### MATERIAL FOR THIS TASK
===

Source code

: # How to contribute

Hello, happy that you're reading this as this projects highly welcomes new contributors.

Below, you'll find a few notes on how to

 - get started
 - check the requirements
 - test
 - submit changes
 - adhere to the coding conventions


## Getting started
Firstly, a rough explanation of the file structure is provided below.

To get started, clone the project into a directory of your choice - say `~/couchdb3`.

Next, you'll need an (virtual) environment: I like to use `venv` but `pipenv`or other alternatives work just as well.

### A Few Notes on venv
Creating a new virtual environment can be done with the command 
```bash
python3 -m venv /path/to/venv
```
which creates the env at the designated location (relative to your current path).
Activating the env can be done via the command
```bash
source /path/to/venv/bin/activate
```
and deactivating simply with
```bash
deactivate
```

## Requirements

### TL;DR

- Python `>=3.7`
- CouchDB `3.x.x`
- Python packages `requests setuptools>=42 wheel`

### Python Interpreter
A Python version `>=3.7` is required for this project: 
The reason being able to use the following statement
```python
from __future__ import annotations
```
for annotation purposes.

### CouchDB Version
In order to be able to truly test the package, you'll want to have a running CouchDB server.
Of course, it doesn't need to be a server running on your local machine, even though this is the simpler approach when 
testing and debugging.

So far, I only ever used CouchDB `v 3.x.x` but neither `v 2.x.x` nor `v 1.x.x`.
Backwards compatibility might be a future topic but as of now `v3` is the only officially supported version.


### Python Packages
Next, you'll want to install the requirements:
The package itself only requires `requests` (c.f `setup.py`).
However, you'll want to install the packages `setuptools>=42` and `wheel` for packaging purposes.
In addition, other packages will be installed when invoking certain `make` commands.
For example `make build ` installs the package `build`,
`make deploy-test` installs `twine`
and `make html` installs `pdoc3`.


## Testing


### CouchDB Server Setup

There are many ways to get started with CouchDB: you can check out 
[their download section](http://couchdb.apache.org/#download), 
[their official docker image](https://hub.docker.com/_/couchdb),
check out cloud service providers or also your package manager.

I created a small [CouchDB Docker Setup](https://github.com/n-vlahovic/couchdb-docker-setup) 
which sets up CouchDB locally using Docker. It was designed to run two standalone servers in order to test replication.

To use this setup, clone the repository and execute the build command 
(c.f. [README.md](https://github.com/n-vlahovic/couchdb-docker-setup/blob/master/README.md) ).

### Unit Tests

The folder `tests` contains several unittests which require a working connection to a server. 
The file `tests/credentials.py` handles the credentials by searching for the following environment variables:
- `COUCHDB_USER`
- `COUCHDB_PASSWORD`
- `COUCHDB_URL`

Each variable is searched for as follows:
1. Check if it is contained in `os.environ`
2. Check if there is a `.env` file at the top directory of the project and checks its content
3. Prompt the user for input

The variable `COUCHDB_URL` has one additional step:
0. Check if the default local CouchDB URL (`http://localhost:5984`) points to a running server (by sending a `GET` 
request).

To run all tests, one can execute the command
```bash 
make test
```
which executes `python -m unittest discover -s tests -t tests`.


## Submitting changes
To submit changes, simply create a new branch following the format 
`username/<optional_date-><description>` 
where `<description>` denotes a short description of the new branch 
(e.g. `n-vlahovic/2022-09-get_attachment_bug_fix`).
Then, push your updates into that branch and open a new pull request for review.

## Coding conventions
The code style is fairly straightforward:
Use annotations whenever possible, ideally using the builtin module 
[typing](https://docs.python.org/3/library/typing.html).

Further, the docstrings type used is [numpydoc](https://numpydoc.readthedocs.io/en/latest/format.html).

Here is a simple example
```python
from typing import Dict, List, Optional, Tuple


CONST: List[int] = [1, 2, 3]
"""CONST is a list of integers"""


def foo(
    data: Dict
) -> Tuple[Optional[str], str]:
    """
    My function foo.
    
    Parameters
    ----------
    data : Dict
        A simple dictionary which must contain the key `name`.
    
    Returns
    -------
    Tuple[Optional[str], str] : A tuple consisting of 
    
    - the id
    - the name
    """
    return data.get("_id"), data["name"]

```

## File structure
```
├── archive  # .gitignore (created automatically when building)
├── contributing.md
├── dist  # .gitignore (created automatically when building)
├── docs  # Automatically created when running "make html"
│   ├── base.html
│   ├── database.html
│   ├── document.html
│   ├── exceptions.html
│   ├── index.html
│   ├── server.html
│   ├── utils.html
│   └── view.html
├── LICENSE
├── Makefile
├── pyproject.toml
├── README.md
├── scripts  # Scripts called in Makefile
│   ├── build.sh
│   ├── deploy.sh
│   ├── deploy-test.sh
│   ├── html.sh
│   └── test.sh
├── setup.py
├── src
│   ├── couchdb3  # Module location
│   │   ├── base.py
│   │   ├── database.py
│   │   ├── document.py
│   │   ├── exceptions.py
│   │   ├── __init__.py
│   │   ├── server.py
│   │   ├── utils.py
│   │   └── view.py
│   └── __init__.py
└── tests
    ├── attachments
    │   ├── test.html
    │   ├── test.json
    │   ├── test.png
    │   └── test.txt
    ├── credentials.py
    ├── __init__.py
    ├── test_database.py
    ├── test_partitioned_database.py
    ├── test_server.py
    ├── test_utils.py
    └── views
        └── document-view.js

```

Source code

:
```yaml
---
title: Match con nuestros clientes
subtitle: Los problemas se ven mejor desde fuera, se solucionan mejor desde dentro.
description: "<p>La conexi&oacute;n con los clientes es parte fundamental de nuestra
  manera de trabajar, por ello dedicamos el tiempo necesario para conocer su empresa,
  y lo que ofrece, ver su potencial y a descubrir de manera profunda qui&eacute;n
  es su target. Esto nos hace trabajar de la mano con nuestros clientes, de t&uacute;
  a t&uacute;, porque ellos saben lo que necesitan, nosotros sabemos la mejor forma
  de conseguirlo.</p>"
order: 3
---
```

===

### HOW TO COMPLETE THIS TASK
Quote the listing above from its first line to the line with "In order to be", inclusive, and add nothing.

### WRITTEN SOLUTION
Source code

: # How to contribute

Hello, happy that you're reading this as this projects highly welcomes new contributors.

Below, you'll find a few notes on how to

 - get started
 - check the requirements
 - test
 - submit changes
 - adhere to the coding conventions


## Getting started
Firstly, a rough explanation of the file structure is provided below.

To get started, clone the project into a directory of your choice - say `~/couchdb3`.

Next, you'll need an (virtual) environment: I like to use `venv` but `pipenv`or other alternatives work just as well.

### A Few Notes on venv
Creating a new virtual environment can be done with the command 
```bash
python3 -m venv /path/to/venv
```
which creates the env at the designated location (relative to your current path).
Activating the env can be done via the command
```bash
source /path/to/venv/bin/activate
```
and deactivating simply with
```bash
deactivate
```

## Requirements

### TL;DR

- Python `>=3.7`
- CouchDB `3.x.x`
- Python packages `requests setuptools>=42 wheel`

### Python Interpreter
A Python version `>=3.7` is required for this project: 
The reason being able to use the following statement
```python
from __future__ import annotations
```
for annotation purposes.

### CouchDB Version
In order to be able to truly test the package, you'll want to have a running CouchDB server.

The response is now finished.